== Task goal ==
Below are several records. Retype exactly those lines running from the one with "### 3.1 Job Data Flow" through the one with "4. Jobs are", end lines included, and no others.

== Segment start ==

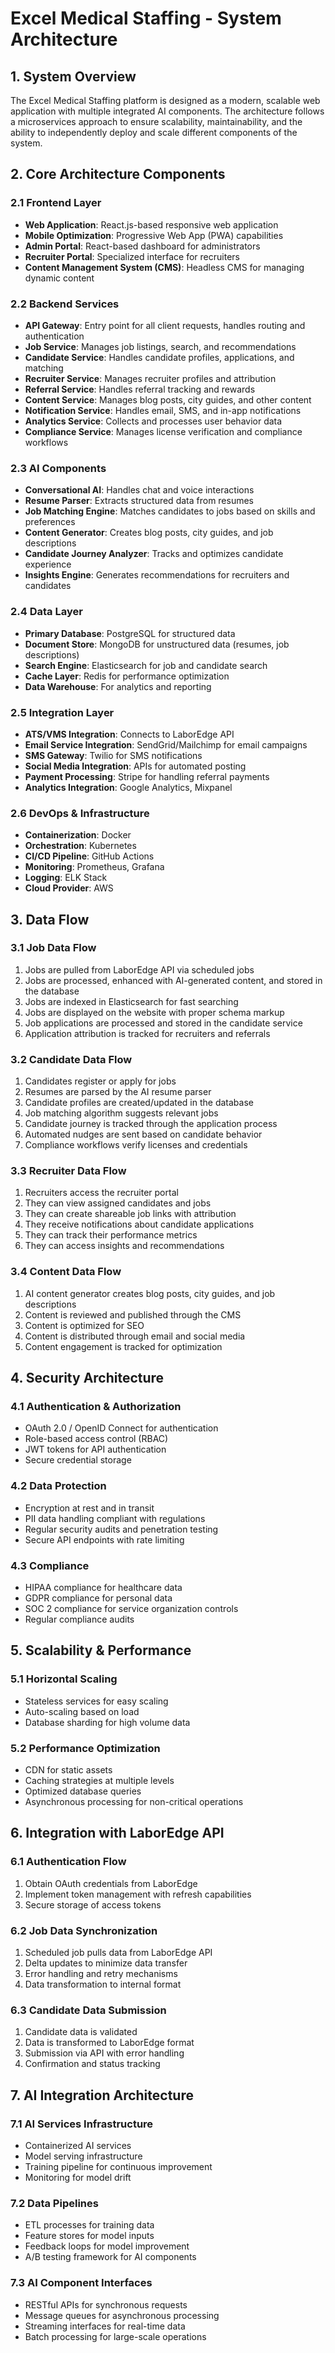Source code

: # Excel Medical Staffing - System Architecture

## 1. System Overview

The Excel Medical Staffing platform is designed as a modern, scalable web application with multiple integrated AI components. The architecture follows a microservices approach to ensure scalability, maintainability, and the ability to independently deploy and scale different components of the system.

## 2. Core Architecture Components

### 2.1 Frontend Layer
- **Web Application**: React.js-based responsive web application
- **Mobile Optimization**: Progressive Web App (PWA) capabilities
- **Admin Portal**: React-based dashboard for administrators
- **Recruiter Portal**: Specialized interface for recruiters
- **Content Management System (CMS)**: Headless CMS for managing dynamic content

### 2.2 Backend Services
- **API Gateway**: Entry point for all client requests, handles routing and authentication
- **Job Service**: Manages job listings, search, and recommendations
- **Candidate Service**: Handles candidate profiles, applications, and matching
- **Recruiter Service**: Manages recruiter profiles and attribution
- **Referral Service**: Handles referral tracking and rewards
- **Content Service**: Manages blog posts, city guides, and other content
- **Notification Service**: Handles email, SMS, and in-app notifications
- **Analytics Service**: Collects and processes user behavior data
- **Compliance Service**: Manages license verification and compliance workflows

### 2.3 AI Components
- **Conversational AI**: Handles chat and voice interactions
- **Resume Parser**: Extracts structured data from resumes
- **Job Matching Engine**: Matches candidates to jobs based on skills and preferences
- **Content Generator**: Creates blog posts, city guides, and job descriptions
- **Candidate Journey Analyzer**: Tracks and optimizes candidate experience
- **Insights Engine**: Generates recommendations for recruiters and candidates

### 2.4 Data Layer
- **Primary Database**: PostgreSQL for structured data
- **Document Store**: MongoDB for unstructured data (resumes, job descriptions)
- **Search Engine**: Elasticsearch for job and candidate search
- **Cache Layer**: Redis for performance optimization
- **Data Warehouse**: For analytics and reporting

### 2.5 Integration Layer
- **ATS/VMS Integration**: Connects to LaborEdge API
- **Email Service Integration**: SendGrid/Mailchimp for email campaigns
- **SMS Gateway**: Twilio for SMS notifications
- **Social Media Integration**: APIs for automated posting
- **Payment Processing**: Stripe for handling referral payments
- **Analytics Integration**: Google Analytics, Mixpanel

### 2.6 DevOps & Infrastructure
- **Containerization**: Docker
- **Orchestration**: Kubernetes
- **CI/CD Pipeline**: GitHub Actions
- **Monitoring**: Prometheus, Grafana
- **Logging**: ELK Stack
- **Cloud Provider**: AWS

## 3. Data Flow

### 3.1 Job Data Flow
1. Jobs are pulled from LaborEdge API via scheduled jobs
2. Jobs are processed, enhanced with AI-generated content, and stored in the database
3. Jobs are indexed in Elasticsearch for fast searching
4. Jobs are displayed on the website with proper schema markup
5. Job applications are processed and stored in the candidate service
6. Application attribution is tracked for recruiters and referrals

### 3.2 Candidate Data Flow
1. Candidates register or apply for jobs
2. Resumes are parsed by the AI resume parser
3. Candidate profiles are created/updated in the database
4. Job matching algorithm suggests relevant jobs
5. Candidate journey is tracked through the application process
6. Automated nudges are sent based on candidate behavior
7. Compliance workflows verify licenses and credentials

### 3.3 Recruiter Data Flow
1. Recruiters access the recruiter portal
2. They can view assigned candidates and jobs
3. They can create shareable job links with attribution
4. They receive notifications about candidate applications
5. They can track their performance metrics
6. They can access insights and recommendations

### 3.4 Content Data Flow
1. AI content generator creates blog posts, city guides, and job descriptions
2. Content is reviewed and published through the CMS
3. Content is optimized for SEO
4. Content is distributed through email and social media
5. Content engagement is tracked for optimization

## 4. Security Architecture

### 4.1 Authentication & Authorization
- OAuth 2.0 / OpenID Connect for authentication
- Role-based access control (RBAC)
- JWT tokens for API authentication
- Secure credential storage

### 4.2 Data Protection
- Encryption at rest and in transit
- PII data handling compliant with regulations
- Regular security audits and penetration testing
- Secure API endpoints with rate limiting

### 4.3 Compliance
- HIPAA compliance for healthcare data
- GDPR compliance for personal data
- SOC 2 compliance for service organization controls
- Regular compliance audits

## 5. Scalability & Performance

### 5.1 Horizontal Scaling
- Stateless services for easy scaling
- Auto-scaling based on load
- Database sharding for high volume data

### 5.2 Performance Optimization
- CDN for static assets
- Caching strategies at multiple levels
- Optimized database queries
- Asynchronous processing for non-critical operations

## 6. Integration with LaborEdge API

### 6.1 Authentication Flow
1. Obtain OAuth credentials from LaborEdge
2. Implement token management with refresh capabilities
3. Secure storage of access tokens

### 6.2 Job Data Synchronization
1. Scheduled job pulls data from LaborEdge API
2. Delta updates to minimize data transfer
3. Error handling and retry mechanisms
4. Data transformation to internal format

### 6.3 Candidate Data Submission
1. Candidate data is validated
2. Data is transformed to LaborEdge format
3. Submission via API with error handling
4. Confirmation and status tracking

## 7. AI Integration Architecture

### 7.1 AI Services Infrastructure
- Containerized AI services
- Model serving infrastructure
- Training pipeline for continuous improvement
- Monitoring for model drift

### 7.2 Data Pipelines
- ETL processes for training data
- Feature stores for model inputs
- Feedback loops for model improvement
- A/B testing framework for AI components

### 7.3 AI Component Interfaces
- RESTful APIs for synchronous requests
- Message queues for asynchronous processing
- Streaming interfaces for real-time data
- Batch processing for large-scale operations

== Segment end ==
== Segment start ==

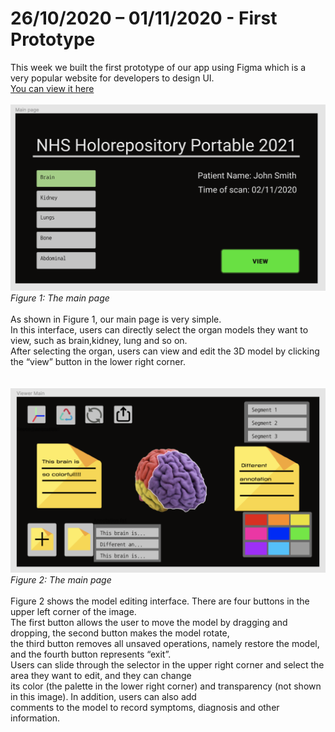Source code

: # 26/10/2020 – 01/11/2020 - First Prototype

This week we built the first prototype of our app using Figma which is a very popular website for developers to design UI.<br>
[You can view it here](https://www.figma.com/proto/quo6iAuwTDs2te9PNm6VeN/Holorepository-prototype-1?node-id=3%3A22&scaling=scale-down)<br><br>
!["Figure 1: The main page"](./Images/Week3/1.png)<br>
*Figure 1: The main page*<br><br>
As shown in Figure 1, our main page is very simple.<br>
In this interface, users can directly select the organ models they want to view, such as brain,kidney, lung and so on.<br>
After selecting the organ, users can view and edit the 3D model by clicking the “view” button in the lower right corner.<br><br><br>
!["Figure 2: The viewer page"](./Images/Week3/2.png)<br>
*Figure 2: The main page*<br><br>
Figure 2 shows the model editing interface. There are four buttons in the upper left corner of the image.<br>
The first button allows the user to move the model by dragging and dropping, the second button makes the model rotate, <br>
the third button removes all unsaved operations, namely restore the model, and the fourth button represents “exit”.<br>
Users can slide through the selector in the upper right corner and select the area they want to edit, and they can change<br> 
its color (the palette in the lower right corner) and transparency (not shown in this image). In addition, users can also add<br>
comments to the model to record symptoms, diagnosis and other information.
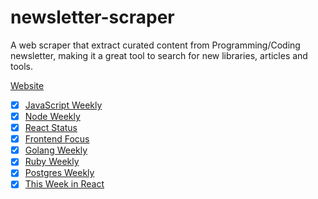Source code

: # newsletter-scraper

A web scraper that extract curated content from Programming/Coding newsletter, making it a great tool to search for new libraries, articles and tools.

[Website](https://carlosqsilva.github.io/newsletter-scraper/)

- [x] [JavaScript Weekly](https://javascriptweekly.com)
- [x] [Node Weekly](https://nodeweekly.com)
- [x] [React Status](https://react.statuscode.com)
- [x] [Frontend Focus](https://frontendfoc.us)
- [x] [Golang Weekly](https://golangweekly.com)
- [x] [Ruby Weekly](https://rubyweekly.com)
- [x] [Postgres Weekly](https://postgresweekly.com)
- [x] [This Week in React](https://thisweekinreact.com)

== Segment end ==

== Exercise solution ==
### 3.1 Job Data Flow
1. Jobs are pulled from LaborEdge API via scheduled jobs
2. Jobs are processed, enhanced with AI-generated content, and stored in the database
3. Jobs are indexed in Elasticsearch for fast searching
4. Jobs are displayed on the website with proper schema markup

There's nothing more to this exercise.